» **Exercise brief**: Within the data below, find the string "suivant" and return each line where it occurs.

» **Information supplied**:
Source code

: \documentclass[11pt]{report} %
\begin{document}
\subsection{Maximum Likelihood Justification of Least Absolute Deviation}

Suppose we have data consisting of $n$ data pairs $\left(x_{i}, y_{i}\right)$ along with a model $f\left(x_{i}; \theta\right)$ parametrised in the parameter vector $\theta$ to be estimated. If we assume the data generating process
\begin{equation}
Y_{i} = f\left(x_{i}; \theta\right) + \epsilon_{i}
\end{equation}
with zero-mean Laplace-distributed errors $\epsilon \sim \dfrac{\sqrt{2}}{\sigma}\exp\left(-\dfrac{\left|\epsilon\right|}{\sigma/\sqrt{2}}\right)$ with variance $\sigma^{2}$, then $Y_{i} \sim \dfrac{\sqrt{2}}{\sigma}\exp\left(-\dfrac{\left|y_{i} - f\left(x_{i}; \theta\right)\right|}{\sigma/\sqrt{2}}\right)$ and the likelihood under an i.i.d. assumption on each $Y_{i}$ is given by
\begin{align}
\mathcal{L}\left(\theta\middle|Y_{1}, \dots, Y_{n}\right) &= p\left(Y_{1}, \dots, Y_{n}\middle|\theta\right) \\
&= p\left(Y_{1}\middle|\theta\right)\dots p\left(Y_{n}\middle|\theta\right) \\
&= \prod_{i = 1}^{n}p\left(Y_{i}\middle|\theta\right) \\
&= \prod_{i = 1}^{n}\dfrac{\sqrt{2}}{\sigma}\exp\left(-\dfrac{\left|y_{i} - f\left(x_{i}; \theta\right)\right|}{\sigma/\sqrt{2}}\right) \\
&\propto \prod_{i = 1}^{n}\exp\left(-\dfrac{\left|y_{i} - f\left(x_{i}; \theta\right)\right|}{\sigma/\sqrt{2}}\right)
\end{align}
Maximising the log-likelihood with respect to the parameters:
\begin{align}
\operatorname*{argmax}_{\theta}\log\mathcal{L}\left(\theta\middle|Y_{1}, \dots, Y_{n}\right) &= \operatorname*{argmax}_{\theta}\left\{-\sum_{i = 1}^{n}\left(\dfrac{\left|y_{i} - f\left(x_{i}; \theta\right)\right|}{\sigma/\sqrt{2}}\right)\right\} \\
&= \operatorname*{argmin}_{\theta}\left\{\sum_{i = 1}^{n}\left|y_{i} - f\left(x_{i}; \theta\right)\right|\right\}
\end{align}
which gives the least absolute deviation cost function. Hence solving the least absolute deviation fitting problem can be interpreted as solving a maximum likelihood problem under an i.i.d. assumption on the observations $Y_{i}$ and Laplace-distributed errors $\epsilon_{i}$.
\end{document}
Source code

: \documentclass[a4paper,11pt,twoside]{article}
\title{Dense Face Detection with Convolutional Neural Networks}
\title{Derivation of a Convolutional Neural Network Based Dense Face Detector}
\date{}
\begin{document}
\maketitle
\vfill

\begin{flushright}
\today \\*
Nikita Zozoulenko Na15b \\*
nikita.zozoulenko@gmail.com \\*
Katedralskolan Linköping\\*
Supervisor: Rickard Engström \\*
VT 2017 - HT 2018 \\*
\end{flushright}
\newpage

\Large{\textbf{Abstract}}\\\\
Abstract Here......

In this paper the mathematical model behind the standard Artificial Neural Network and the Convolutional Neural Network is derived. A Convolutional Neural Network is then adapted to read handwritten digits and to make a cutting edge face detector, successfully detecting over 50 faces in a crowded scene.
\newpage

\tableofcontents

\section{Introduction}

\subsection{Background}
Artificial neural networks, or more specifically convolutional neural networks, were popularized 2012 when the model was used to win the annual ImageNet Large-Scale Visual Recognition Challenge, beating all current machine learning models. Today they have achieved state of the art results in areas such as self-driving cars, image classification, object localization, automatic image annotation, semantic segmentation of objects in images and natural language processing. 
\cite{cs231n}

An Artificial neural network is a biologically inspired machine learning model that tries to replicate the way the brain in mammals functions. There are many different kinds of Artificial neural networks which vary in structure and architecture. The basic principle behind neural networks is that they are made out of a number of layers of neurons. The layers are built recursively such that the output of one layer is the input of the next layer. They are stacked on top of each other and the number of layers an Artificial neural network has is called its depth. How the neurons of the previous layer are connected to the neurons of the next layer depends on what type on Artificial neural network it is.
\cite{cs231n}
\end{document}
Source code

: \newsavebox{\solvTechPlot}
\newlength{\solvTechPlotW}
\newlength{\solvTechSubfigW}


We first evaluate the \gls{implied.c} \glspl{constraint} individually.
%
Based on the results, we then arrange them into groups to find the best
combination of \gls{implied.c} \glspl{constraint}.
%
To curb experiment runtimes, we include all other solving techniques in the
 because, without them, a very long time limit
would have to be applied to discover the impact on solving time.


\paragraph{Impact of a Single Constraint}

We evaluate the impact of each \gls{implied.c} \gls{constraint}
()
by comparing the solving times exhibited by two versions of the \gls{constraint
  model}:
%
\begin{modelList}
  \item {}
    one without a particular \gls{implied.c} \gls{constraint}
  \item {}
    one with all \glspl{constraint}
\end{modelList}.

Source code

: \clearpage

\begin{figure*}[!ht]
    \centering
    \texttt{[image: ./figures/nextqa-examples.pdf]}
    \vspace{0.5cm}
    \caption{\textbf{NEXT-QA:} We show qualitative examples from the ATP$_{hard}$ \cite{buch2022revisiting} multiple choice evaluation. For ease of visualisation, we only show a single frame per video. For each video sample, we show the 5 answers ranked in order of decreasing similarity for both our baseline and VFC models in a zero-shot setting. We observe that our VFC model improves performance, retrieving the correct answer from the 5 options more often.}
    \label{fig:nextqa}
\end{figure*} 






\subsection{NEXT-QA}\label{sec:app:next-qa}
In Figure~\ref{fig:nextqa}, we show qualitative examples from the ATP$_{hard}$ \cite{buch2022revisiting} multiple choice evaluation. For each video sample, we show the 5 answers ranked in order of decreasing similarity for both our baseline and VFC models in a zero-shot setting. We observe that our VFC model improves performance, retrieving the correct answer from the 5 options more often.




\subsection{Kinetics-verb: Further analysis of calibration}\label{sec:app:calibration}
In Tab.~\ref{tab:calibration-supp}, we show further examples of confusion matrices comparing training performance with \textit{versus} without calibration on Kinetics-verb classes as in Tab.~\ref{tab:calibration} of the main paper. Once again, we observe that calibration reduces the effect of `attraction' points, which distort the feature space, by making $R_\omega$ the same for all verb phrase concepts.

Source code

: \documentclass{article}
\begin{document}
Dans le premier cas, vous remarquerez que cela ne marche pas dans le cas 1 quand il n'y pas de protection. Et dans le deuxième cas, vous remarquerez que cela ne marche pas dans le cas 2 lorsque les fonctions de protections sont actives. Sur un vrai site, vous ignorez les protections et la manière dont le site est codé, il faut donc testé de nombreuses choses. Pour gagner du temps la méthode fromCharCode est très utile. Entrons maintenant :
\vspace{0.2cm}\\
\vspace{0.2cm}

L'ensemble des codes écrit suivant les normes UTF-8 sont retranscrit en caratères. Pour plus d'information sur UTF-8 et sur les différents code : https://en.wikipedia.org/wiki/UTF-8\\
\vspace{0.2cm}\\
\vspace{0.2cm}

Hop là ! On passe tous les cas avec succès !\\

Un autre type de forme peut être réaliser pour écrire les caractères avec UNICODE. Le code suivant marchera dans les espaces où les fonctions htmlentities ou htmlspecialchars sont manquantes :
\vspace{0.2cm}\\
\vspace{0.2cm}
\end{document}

» **Result of the exercise**:
L'ensemble des codes écrit suivant les normes UTF-8 sont retranscrit en caratères. Pour plus d'information sur UTF-8 et sur les différents code : https://en.wikipedia.org/wiki/UTF-8\\
Un autre type de forme peut être réaliser pour écrire les caractères avec UNICODE. Le code suivant marchera dans les espaces où les fonctions htmlentities ou htmlspecialchars sont manquantes :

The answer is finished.